Variational Autoencoder cross-entropy loss (xent_loss) with 3D convolutional layers

I am adapting this implementation of VAE https://github.com/keras-team/keras/blob/master/examples/variational_autoencoder.py that I found here https://blog.keras.io/building-autoencoders-in-keras.html

This implementation does not use convolutional layers so everything happens in 1D so to speak. My goal is to implement 3D convolutional layers within this model.

However I run into a shape mismatch at the loss function when running the batches (which are of 128 samples):

def vae_loss(self, x, x_decoded_mean):
    xent_loss = original_dim * metrics.binary_crossentropy(x, x_decoded_mean)
    #xent_loss.shape >> [128, 40, 20, 40, 1]
    kl_loss = - 0.5 * K.sum(1 + z_log_var - K.square(z_mean) - K.exp(z_log_var), axis=-1)
    #kl_loss.shape >> [128]
    return K.mean(xent_loss + kl_loss) # >> error shape mismatch

Almost the same question is answered here already Keras - Variational Autoencoder Incompatible shape for a model with 1D convolutional layers, but I can't really understand how to extrapolate the answer to my case wjich has a more complex Input shape.

I have tried this solution:

xent_loss = original_dim * metrics.binary_crossentropy(K.flatten(x), K.flatten(x_decoded_mean))

But I don't know whether it is a valid solution or not from a mathematical point of view, although now the model is running.

Solution

Your approach is right but it's highly dependent on K.binary_crossentropy implementation. tensorflow and theano ones should work for you (as far as I know).
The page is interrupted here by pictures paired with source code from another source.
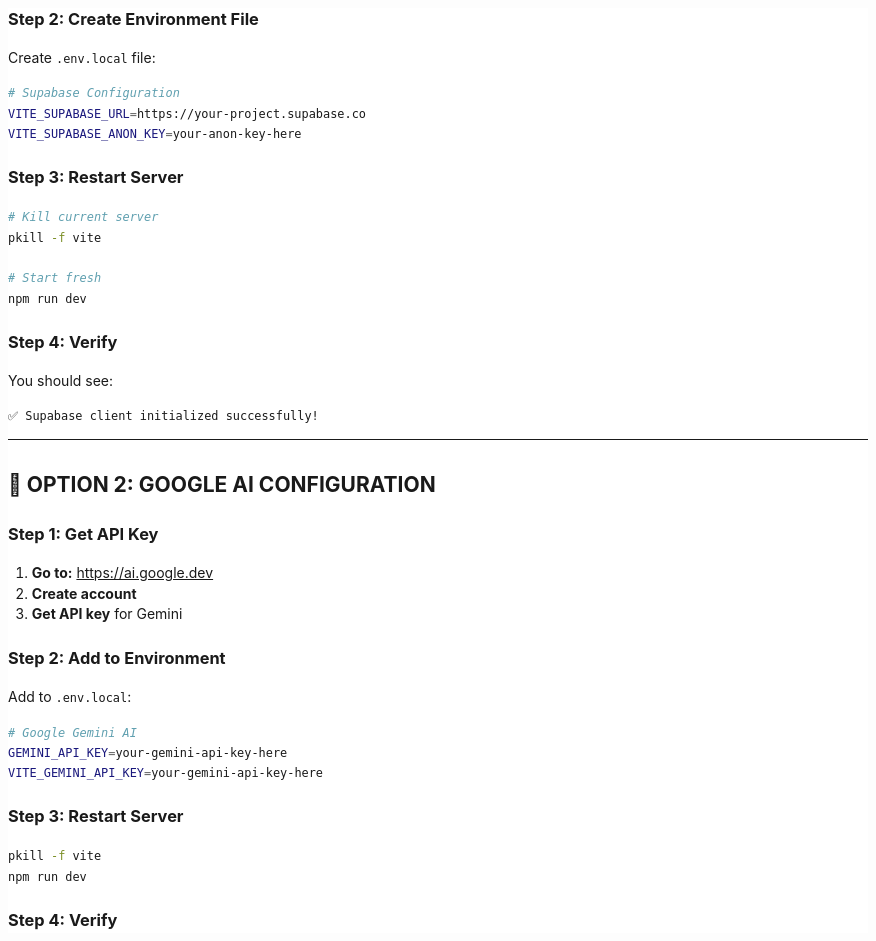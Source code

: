 ### Step 2: Create Environment File

Create `.env.local` file:

```bash
# Supabase Configuration
VITE_SUPABASE_URL=https://your-project.supabase.co
VITE_SUPABASE_ANON_KEY=your-anon-key-here
```

### Step 3: Restart Server

```bash
# Kill current server
pkill -f vite

# Start fresh
npm run dev
```

### Step 4: Verify

You should see:
```
✅ Supabase client initialized successfully!
```

---

## 🤖 OPTION 2: GOOGLE AI CONFIGURATION

### Step 1: Get API Key

1. **Go to:** https://ai.google.dev
2. **Create account**
3. **Get API key** for Gemini

### Step 2: Add to Environment

Add to `.env.local`:

```bash
# Google Gemini AI
GEMINI_API_KEY=your-gemini-api-key-here
VITE_GEMINI_API_KEY=your-gemini-api-key-here
```

### Step 3: Restart Server

```bash
pkill -f vite
npm run dev
```

### Step 4: Verify
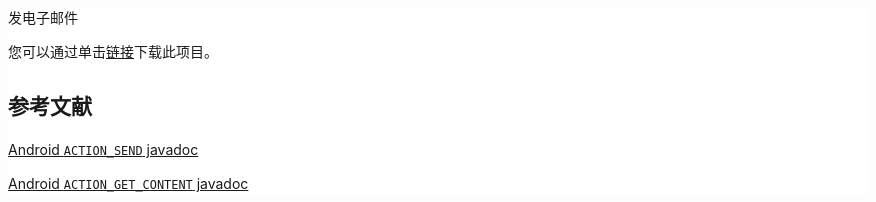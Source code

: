 发电子邮件

您可以通过单击[链接](https://github.com/JavaTutorialNetwork/Tutorials/blob/master/EmailAttachmentExample.rar)下载此项目。

## 参考文献

[Android `ACTION_SEND` javadoc](https://developer.android.com/reference/android/content/Intent.html#ACTION_SEND)

[Android `ACTION_GET_CONTENT` javadoc](https://developer.android.com/reference/android/content/Intent.html#ACTION_GET_CONTENT)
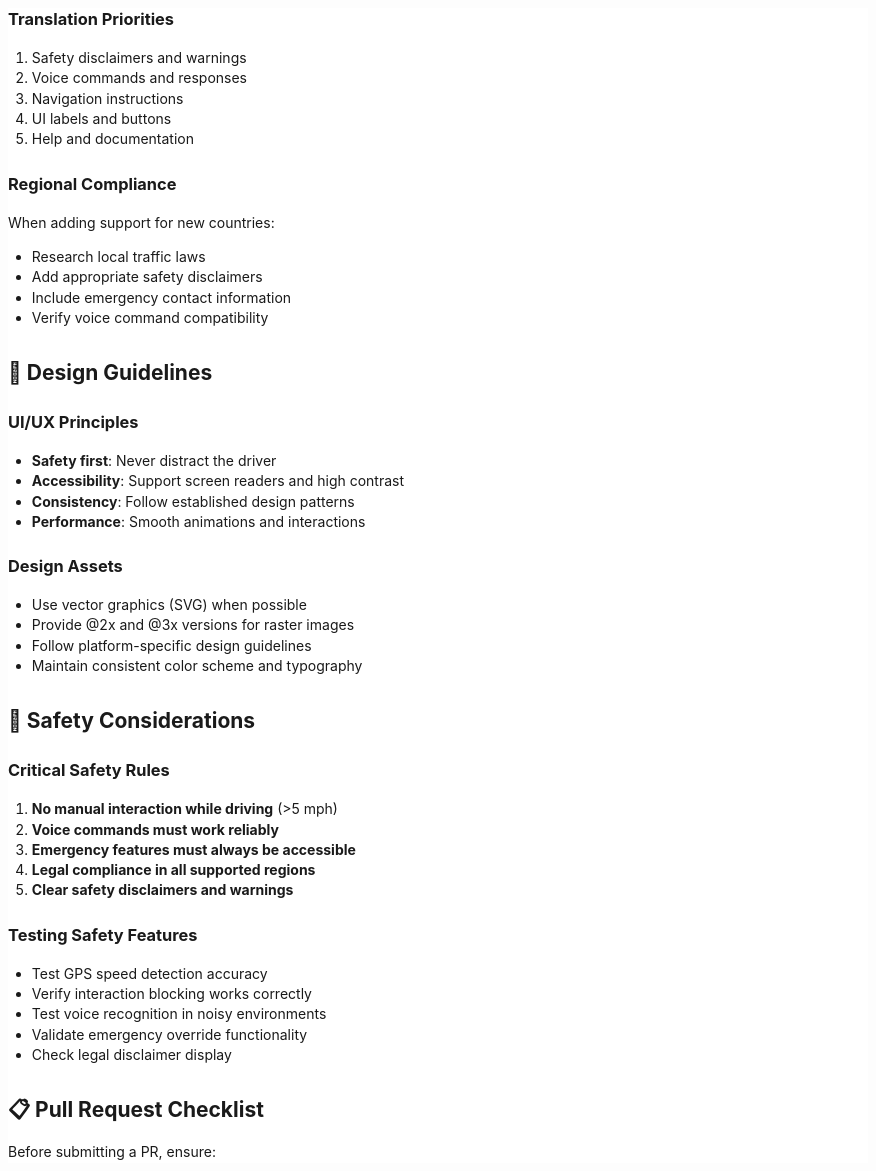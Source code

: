 ### Translation Priorities
1. Safety disclaimers and warnings
2. Voice commands and responses
3. Navigation instructions
4. UI labels and buttons
5. Help and documentation

### Regional Compliance
When adding support for new countries:
- Research local traffic laws
- Add appropriate safety disclaimers
- Include emergency contact information
- Verify voice command compatibility

## 🎨 Design Guidelines

### UI/UX Principles
- **Safety first**: Never distract the driver
- **Accessibility**: Support screen readers and high contrast
- **Consistency**: Follow established design patterns
- **Performance**: Smooth animations and interactions

### Design Assets
- Use vector graphics (SVG) when possible
- Provide @2x and @3x versions for raster images
- Follow platform-specific design guidelines
- Maintain consistent color scheme and typography

## 🚨 Safety Considerations

### Critical Safety Rules
1. **No manual interaction while driving** (>5 mph)
2. **Voice commands must work reliably**
3. **Emergency features must always be accessible**
4. **Legal compliance in all supported regions**
5. **Clear safety disclaimers and warnings**

### Testing Safety Features
- Test GPS speed detection accuracy
- Verify interaction blocking works correctly
- Test voice recognition in noisy environments
- Validate emergency override functionality
- Check legal disclaimer display

## 📋 Pull Request Checklist

Before submitting a PR, ensure:
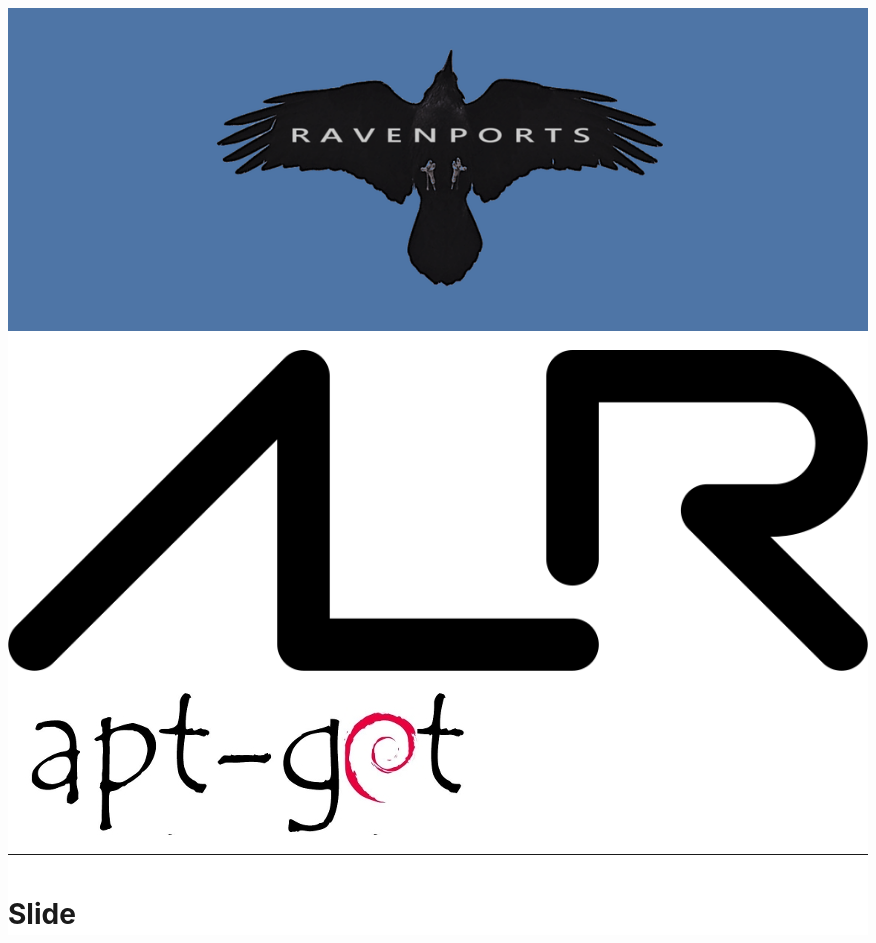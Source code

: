 ![](/images/image_slide5_0.png)

![](/images/image_slide5_1.png)

![](/images/image_slide5_2.png)

---

# Slide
To make it more clean and not implementation dependent I suggest you the following way:

xent_loss_vec = original_dim * metrics.binary_crossentropy(x, x_decoded_mean)
xent_loss = K.mean(xent_loss_vec, axis=[1, 2, 3, 4])
# xent_loss.shape = (128,)

Now you are taking a mean out of losses for each voxel and thanks to that every valid implementation of binary_crossentropy should work fine for you.